Driving Trappe backroads I had to stop the car on a small bridge, mid-conversation, just to take in the scene. To recognize and capture the moment: the mist on the river, the slick calm surface of the water, the way the sun froze everything in time, just for a second.

“… After the kingfisher’s wing
Has answered light to light, and is silent, the light is still
At the still point of the turning world.”

T.S. Eliot, Burnt Norton, “Four Quartets”

That’s how Eliot puts those iridescent moments–they can become the still point of a turning world. If there are a handful of books that we get sent back to over and over again in the course of our lives, T.S. Eliot’s “Four Quartets” is one of those books for me.

This weekend it was Rowan Williams’ book “Being Disciples,” that sent me either down the chute or up the ladder to the kingfisher’s wing. Williams compared prayer to birdwatching (two things I dig and want to spend more time doing). He said:

“I’ve always loved that image of prayer as birdwatching. You sit very still because something is liable to burst into view, and sometimes of course it means a long day of sitting in the rain with nothing very much happening. I suspect that, for most of us, a lot of our experience is precisely that.
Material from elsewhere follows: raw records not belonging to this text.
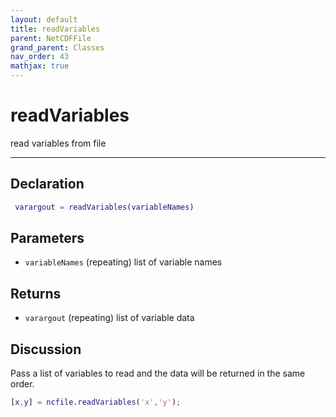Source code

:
 ```yaml
---
layout: default
title: readVariables
parent: NetCDFFile
grand_parent: Classes
nav_order: 43
mathjax: true
---
```


#  readVariables

read variables from file


---

## Declaration
```matlab
 varargout = readVariables(variableNames)
```
## Parameters
+ `variableNames`  (repeating) list of variable names

## Returns
+ `varargout`  (repeating) list of variable data

## Discussion

  Pass a list of variables to read and the data will be
  returned in the same order.
  
  ```matlab
  [x,y] = ncfile.readVariables('x','y');
  ```
 
        
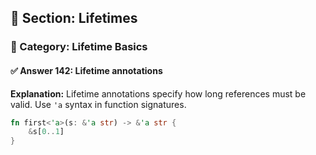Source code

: ## 📘 Section: Lifetimes  
### 🔹 Category: Lifetime Basics  
#### ✅ Answer 142: Lifetime annotations

**Explanation:**
Lifetime annotations specify how long references must be valid. Use `'a` syntax in function signatures.

```rust
fn first<'a>(s: &'a str) -> &'a str {
    &s[0..1]
}
```
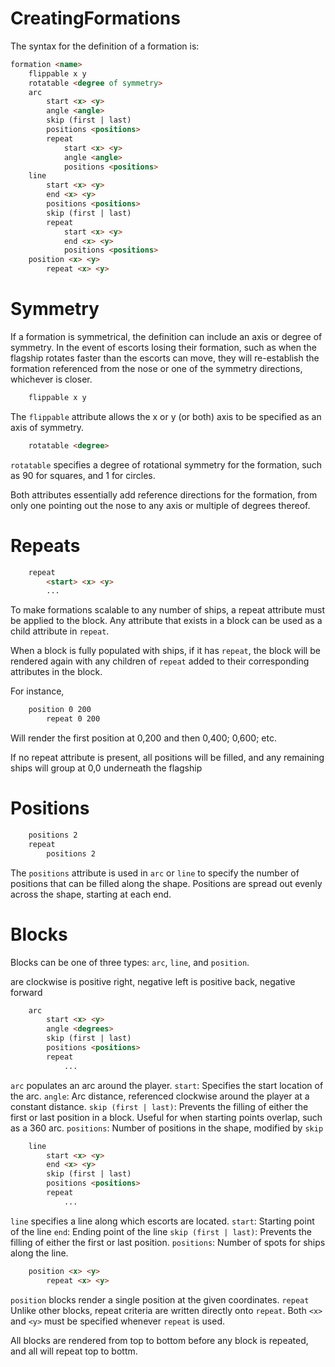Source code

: # CreatingFormations

The syntax for the definition of a formation is:

```html
formation <name>
	flippable x y
	rotatable <degree of symmetry>
	arc
		start <x> <y>
		angle <angle>
		skip (first | last)
		positions <positions>
		repeat
			start <x> <y>
			angle <angle>
			positions <positions>
	line
		start <x> <y>
		end <x> <y>
		positions <positions>
		skip (first | last)
		repeat
			start <x> <y>
			end <x> <y>
			positions <positions>
	position <x> <y>
		repeat <x> <y>
```

# Symmetry

If a formation is symmetrical, the definition can include an axis or degree of symmetry. In the event of escorts losing their formation, such as when the flagship rotates faster than the escorts can move, they will re-establish the formation referenced from the nose or one of the symmetry directions, whichever is closer.

```html
	flippable x y
```

The `flippable` attribute allows the x or y (or both) axis to be specified as an axis of symmetry.

```html
	rotatable <degree>
```

`rotatable` specifies a degree of rotational symmetry for the formation, such as 90 for squares, and 1 for circles.

Both attributes essentially add reference directions for the formation, from only one pointing out the nose to any axis or multiple of degrees thereof.

# Repeats

```html
	repeat
		<start> <x> <y>
		...
```

To make formations scalable to any number of ships, a repeat attribute must be applied to the block. Any attribute that exists in a block can be used as a child attribute in `repeat`.

When a block is fully populated with ships, if it has `repeat`, the block will be rendered again with any children of `repeat` added to their corresponding attributes in the block.

For instance,
```html
	position 0 200
		repeat 0 200
```
Will render the first position at 0,200 and then 0,400; 0,600; etc.

If no repeat attribute is present, all positions will be filled, and any remaining ships will group at 0,0 underneath the flagship

# Positions
```html
	positions 2
	repeat
		positions 2
```

The `positions` attribute is used in `arc` or `line` to specify the number of positions that can be filled along the shape. Positions are spread out evenly across the shape, starting at each end.

# Blocks

Blocks can be one of three types: `arc`, `line`, and `position`.

<degrees> are clockwise
<x> is positive right, negative left
<y> is positive back, negative forward

```html
	arc
		start <x> <y>
		angle <degrees>
		skip (first | last)
		positions <positions>
		repeat
			...
```
`arc` populates an arc around the player.
	`start`: Specifies the start location of the arc.
	`angle`: Arc distance, referenced clockwise around the player at a constant distance.
	`skip (first | last)`: Prevents the filling of either the first or last position in a block. Useful for when starting points overlap, such as a 360 arc.
	`positions`: Number of positions in the shape, modified by `skip`

```html
	line
		start <x> <y>
		end <x> <y>
		skip (first | last)
		positions <positions>
		repeat
			...
```
`line` specifies a line along which escorts are located.
	`start`: Starting point of the line
	`end`: Ending point of the line
	`skip (first | last)`: Prevents the filling of either the first or last position.
	`positions`: Number of spots for ships along the line.

```html
	position <x> <y>
		repeat <x> <y>
```
`position` blocks render a single position at the given coordinates. 
	`repeat` Unlike other blocks, repeat criteria are written directly onto `repeat`. Both `<x>` and `<y>` must be specified whenever `repeat` is used.

All blocks are rendered from top to bottom before any block is repeated, and all will repeat top to bottm.
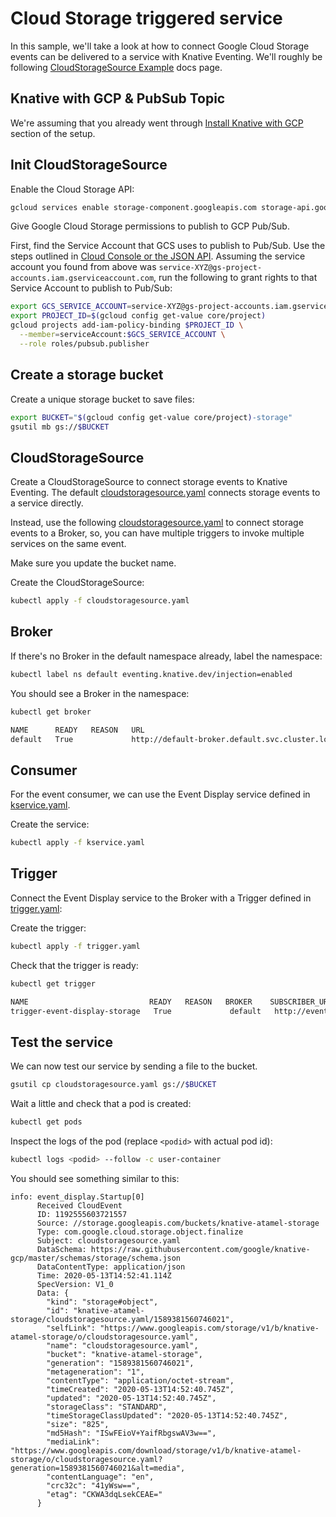 # Cloud Storage triggered service

In this sample, we'll take a look at how to connect Google Cloud Storage events
can be delivered to a service with Knative Eventing. We'll roughly be following
[CloudStorageSource
Example](https://github.com/google/knative-gcp/blob/master/docs/examples/cloudstoragesource/README.md)
docs page.

## Knative with GCP & PubSub Topic

We're assuming that you already went through [Install Knative with GCP](../setup/README.md) section of the setup.

## Init CloudStorageSource

Enable the Cloud Storage API:

```bash
gcloud services enable storage-component.googleapis.com storage-api.googleapis.com
```

Give Google Cloud Storage permissions to publish to GCP Pub/Sub.

First, find the Service Account that GCS uses to publish to Pub/Sub. Use the
steps outlined in [Cloud Console or the JSON
API](https://cloud.google.com/storage/docs/getting-service-account). Assuming
the service account you found from above was
`service-XYZ@gs-project-accounts.iam.gserviceaccount.com`, run the following to
grant rights to that Service Account to publish to Pub/Sub:

```bash
export GCS_SERVICE_ACCOUNT=service-XYZ@gs-project-accounts.iam.gserviceaccount.com
export PROJECT_ID=$(gcloud config get-value core/project)
gcloud projects add-iam-policy-binding $PROJECT_ID \
  --member=serviceAccount:$GCS_SERVICE_ACCOUNT \
  --role roles/pubsub.publisher
```

## Create a storage bucket

Create a unique storage bucket to save files:

```bash
export BUCKET="$(gcloud config get-value core/project)-storage"
gsutil mb gs://$BUCKET
```

## CloudStorageSource

Create a CloudStorageSource to connect storage events to Knative Eventing. The
default
[cloudstoragesource.yaml](https://github.com/google/knative-gcp/blob/master/docs/examples/cloudstoragesource/cloudstoragesource.yaml)
connects storage events to a service directly.

Instead, use the following
[cloudstoragesource.yaml](../eventing/storage/cloudstoragesource.yaml) to
connect storage events to a Broker, so, you can have multiple triggers to invoke
multiple services on the same event.

Make sure you update the bucket name.

Create the CloudStorageSource:

```bash
kubectl apply -f cloudstoragesource.yaml
```

## Broker

If there's no Broker in the default namespace already, label the namespace:

```bash
kubectl label ns default eventing.knative.dev/injection=enabled
```

You should see a Broker in the namespace:

```bash
kubectl get broker

NAME      READY   REASON   URL                                               AGE
default   True             http://default-broker.default.svc.cluster.local   52m
```

## Consumer

For the event consumer, we can use the Event Display service defined in
[kservice.yaml](../eventing/storage/kservice.yaml).

Create the service:

```bash
kubectl apply -f kservice.yaml
```

## Trigger

Connect the Event Display service to the Broker with a Trigger defined in [trigger.yaml](../eventing/storage/trigger.yaml):

Create the trigger:

```bash
kubectl apply -f trigger.yaml
```

Check that the trigger is ready:

```bash
kubectl get trigger

NAME                           READY   REASON   BROKER    SUBSCRIBER_URI                                   AGE
trigger-event-display-storage   True             default   http://event-display.default.svc.cluster.local   95s
```

## Test the service

We can now test our service by sending a file to the bucket.

```bash
gsutil cp cloudstoragesource.yaml gs://$BUCKET
```

Wait a little and check that a pod is created:

```bash
kubectl get pods
```

Inspect the logs of the pod (replace `<podid>` with actual pod id):

```bash
kubectl logs <podid> --follow -c user-container
```

You should see something similar to this:

```
info: event_display.Startup[0]
      Received CloudEvent
      ID: 1192555603721557
      Source: //storage.googleapis.com/buckets/knative-atamel-storage
      Type: com.google.cloud.storage.object.finalize
      Subject: cloudstoragesource.yaml
      DataSchema: https://raw.githubusercontent.com/google/knative-gcp/master/schemas/storage/schema.json
      DataContentType: application/json
      Time: 2020-05-13T14:52:41.114Z
      SpecVersion: V1_0
      Data: {
        "kind": "storage#object",
        "id": "knative-atamel-storage/cloudstoragesource.yaml/1589381560746021",
        "selfLink": "https://www.googleapis.com/storage/v1/b/knative-atamel-storage/o/cloudstoragesource.yaml",
        "name": "cloudstoragesource.yaml",
        "bucket": "knative-atamel-storage",
        "generation": "1589381560746021",
        "metageneration": "1",
        "contentType": "application/octet-stream",
        "timeCreated": "2020-05-13T14:52:40.745Z",
        "updated": "2020-05-13T14:52:40.745Z",
        "storageClass": "STANDARD",
        "timeStorageClassUpdated": "2020-05-13T14:52:40.745Z",
        "size": "825",
        "md5Hash": "ISwFEioV+YaifRbgswAV3w==",
        "mediaLink": "https://www.googleapis.com/download/storage/v1/b/knative-atamel-storage/o/cloudstoragesource.yaml?generation=1589381560746021&alt=media",
        "contentLanguage": "en",
        "crc32c": "41yWsw==",
        "etag": "CKWA3dqLsekCEAE="
      }
```
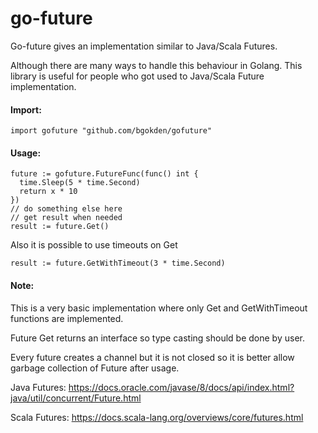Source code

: # go-future

Go-future gives an implementation similar to Java/Scala Futures.

Although there are many ways to handle this behaviour in Golang.
This library is useful for people who got used to Java/Scala Future implementation.


#### Import:
```golang
import gofuture "github.com/bgokden/gofuture"
```

#### Usage:

```golang
future := gofuture.FutureFunc(func() int {
  time.Sleep(5 * time.Second)
  return x * 10
})
// do something else here
// get result when needed
result := future.Get()
```

Also it is possible to use timeouts on Get
```golang
result := future.GetWithTimeout(3 * time.Second)
```

#### Note:
This is a very basic implementation where only Get and GetWithTimeout functions are implemented.

Future Get returns an interface so type casting should be done by user.

Every future creates a channel but it is not closed so it is better allow garbage collection of Future after usage.



Java Futures: https://docs.oracle.com/javase/8/docs/api/index.html?java/util/concurrent/Future.html

Scala Futures: https://docs.scala-lang.org/overviews/core/futures.html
But the odd occasions when you do see what T.S. Eliot (in section IV of ‘Burnt Norton’) called ‘the kingfisher’s wing’ flashing ‘light to light’ make it all worthwhile. And I think that living in this sort of expectancy–living in awareness, your eyes sufficiently open and your mind both relaxed and attentive enough to see when it happens–is basic to discipleship.”

And that’s it–having our minds and hearts open and expectant, so that we can catch those moments when they happen. Eliot pointed it out for me years ago, Williams reminded me and sent me back to Eliot, but God presents us with those moments every day.

Running through John Ford Park on a Friday morning after a Thursday night rain, and a magnolia blossom all but audibly called out to be noticed and appreciated. It’s so easy to put my head down and pass those moments by, but thankfully I am easily led when it comes to opportunities to marvel and wonder.

Another one of those books to return to countless times over a lifetime is Walt Whitman’s “Leaves of Grass,” particularly “Song of Myself.”

“Swiftly arose and spread around me the peace and joy and knowledge that
pass all the art and argument of the earth”

Walt Whitman, “Song of Myself”

Have you had those feelings, possibly brought on by those kingfishers’ wing moments that we happen to catch? When you are sitting there, drinking in the day, firehose style, where you know you are missing a lot of what you are trying to take in, and you breathe, and look over and the moment transforms into a feeling and you are in it and it is in you.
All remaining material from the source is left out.